Virginia’s personal ITMA impressions
Yes, it is true, Barcelona is an attractive location for ITMA and many visitors and exhibitors enjoy this vivacious Catalonian atmosphere. At the very beginning there were some obstacles to clear away because the organisers of ITMA did not test out that there are two Fira locations. Therefore on the opening days and using public transportation visitors and exhibitors went to the wrong location and MPI as organiser had to send shuttle buses to fetch the stranded people. If you were using a taxi things were easier because you could state the one near the airport or Gran Via. I feel that all documents should have made evident the true location. Under the circumstances many visitors and exhibitors made it belated to the opening of the exhibition.
Once arriving at the fairgrounds there were long lines to get the electronically reserved badge with even clearly marked counters for the individual reason to participate. Entering the Hall No. 1 was rather confusing because no personnel of MPI were directing people and the signs were not clear. However on the way there was a plan to orient one self. Only two connecting bridges do exist to connect halls all the others were to reach in going outside the hall over the delivery roads to enter the not directly adjacent halls. That’s fine when the weather is sunny, but what about when it was raining such a last Saturday.

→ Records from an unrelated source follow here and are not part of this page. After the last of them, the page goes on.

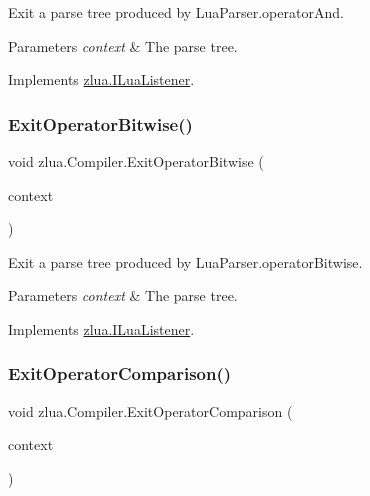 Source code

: Exit a parse tree produced by Lua\+Parser.\+operator\+And. 


\begin{DoxyParams}{Parameters}
{\em context} & The parse tree.\\
\hline
\end{DoxyParams}


Implements \mbox{\hyperlink{interfacezlua_1_1_i_lua_listener_a5b2a0ab0a1e41daa744680bd657adfa8}{zlua.\+I\+Lua\+Listener}}.

\mbox{\label{classzlua_1_1_compiler_ac96911516696a03a45807348f6338b41}} 
\subsubsection{\texorpdfstring{Exit\+Operator\+Bitwise()}{ExitOperatorBitwise()}}
{\footnotesize\ttfamily void zlua.\+Compiler.\+Exit\+Operator\+Bitwise (\begin{DoxyParamCaption}\item[{\mbox{[}\+Not\+Null\mbox{]} \mbox{\hyperlink{classzlua_1_1_lua_parser_1_1_operator_bitwise_context}{Lua\+Parser.\+Operator\+Bitwise\+Context}}}]{context }\end{DoxyParamCaption})}



Exit a parse tree produced by Lua\+Parser.\+operator\+Bitwise. 


\begin{DoxyParams}{Parameters}
{\em context} & The parse tree.\\
\hline
\end{DoxyParams}


Implements \mbox{\hyperlink{interfacezlua_1_1_i_lua_listener_ab567120e6d7258b74d7f88c14d6cf3c3}{zlua.\+I\+Lua\+Listener}}.

\mbox{\label{classzlua_1_1_compiler_af08a21dc48be4131cee4560b260d09c2}} 
\subsubsection{\texorpdfstring{Exit\+Operator\+Comparison()}{ExitOperatorComparison()}}
{\footnotesize\ttfamily void zlua.\+Compiler.\+Exit\+Operator\+Comparison (\begin{DoxyParamCaption}\item[{\mbox{[}\+Not\+Null\mbox{]} \mbox{\hyperlink{classzlua_1_1_lua_parser_1_1_operator_comparison_context}{Lua\+Parser.\+Operator\+Comparison\+Context}}}]{context }\end{DoxyParamCaption})}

Within the halls the sign post were hanging high up from the ceiling and contained too much or unclear information as where to go. The only problem was that the avenues for passing were to narrow and you could not stop in the middle of the road to really read the sign posts. On top of that the numbers of the booth were embedded on the floor but with no hint what the next row would bring, nor which way to go. Even some of the big stands could not be viewed immediately because they were covered by other stands. Therefore I can understand that some exhibitors were rather unhappy with their booth location.
Also not all of the visitors made it to ITMA because those from some critical country were denied a visa, once more. This problem has to be seriously addressed by Cematex and MPI for the future ITMA’s and I think there should be visa-allotments especially for ITMA taking place every four years and bringing about 100’000 visitors to the show. The actual ITMA will have probably less visitors for the reason indicated and that some large delegations from China were missing because they prefer to go to exhibitions in their own geographical area or they were already introduced to textile machinery novelties at Shanghaitex shortly before ITMA Barcelona.

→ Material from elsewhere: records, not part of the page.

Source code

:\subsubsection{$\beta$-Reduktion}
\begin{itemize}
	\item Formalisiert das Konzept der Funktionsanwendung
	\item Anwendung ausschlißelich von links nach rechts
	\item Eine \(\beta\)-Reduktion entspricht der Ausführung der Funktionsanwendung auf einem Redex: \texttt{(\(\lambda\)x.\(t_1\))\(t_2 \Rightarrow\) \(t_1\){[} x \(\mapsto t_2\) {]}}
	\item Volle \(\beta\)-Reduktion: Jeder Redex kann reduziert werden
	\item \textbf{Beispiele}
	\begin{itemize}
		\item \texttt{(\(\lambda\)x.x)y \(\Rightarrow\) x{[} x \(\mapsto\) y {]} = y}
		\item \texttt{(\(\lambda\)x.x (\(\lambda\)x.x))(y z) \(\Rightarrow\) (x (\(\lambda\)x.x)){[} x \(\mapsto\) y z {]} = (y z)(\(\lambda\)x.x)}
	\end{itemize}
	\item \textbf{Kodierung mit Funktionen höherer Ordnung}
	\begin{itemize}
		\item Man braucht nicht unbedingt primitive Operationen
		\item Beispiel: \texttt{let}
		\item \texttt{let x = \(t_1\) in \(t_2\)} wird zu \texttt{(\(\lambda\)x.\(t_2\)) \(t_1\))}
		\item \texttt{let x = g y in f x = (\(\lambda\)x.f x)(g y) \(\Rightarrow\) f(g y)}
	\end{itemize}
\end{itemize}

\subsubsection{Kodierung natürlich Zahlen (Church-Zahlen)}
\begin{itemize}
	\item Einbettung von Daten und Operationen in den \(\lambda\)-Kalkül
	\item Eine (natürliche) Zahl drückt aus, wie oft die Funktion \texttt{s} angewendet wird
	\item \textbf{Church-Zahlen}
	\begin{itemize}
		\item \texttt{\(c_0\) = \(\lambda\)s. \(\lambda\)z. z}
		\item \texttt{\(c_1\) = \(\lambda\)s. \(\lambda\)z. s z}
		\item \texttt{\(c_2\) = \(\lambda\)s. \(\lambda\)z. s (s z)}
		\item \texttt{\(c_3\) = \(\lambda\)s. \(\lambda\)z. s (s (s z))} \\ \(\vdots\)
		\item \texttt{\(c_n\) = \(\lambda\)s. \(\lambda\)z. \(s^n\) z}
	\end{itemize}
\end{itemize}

Another critical aspect was the missing coordination of information regarding official events and the ones privately organised by companies. Neither the information desks nor the web page catered to the need of these visitors. Also MPI did not feature a list of exhibitors’ press conferences as it is customary at other large exhibitions. These points have to be taken care of in the future. ACIMIT the Italian umbrella organisation of machinery manufacturers created a new standard to measure the eco-footprint of textile machinery made in Italy and proposed this also a unifying standard for the members of Cematex the European umbrella organisation. But there was no consent reached for the green label. VDMA the German umbrella organisation created also such a blue competence label for its own members. There is no international standard available so far. Acimit will be the co-host at the next ITMA in 2015 (Nov. 12 -19th) in Milan (I) and I feel it is a kind of obligation that their initiative should become a standard in some other ways: a greener ITMA in 2015 especially as already the Barcelona shows motto was innovation and sustainablility, that should not only be a marketing argument but a future indicator in which direction innovation of textile machinery should be taken.

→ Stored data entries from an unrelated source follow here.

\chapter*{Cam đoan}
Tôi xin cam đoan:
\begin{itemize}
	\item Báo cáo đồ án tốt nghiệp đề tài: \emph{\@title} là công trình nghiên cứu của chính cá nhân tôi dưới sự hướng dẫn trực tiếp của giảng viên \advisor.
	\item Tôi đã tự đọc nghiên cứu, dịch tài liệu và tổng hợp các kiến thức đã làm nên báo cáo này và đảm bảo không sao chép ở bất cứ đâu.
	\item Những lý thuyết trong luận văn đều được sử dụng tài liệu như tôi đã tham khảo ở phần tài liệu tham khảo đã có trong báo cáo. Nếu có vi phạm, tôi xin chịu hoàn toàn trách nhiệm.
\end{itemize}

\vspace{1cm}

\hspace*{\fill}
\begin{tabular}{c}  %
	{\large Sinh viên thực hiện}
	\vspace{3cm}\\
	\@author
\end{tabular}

I know of the discussions within Cematex to create a new concept of ITMA and the green topic should be another line of guidance and at the same time the existing rules and regulations for exhibitors should be reviewed and adapted to the state-of-the-art of these developments. The factor less rules but more distinct ones are the criterion of exhibitors. Innovation and sustainability were the topics also at the World Textile Summit organised by ITMF the International Textile Manufacturers Association. Listening to the major speeches one could witness that the interpretation of these two qualities is wide and not yet defined in detail.
The lapse of time between the next ITMA (four years) should be used by Cematex also to address this problem and to issue some new specifications as an international guideline to the textile machinery manufacturers and the textile industry. Therefore I propose that Cematex should become a more powerful organisation with the possibility to create and decree standards and rules in respect of global acceptance by various bodies of importance and influence also government regulations around the globe before such decisions are taken by these bodies without specific consultation of the two branches of industries.
The listed 1350 exhibitors showed their interpretation of what they call innovation and sustainability and I am convinced that in the textile machinery sector there were many further developments witnessed but a rather low number of true revolutionary innovations shown. It should be made clear that the two topics are not only marketing messages but they have to be filled with a state of mind in the daily life of the two industries and being pushed ahead until new and defined standards are available. Influencing the standards by creating own defined values by the two industries will allow authorities and standardisation organisations to find practical solutions for the two industries and will then become a global standard all have and can live with it, no matter if they are in Europe or elsewhere. But there is a long way to go but four years could pave the way!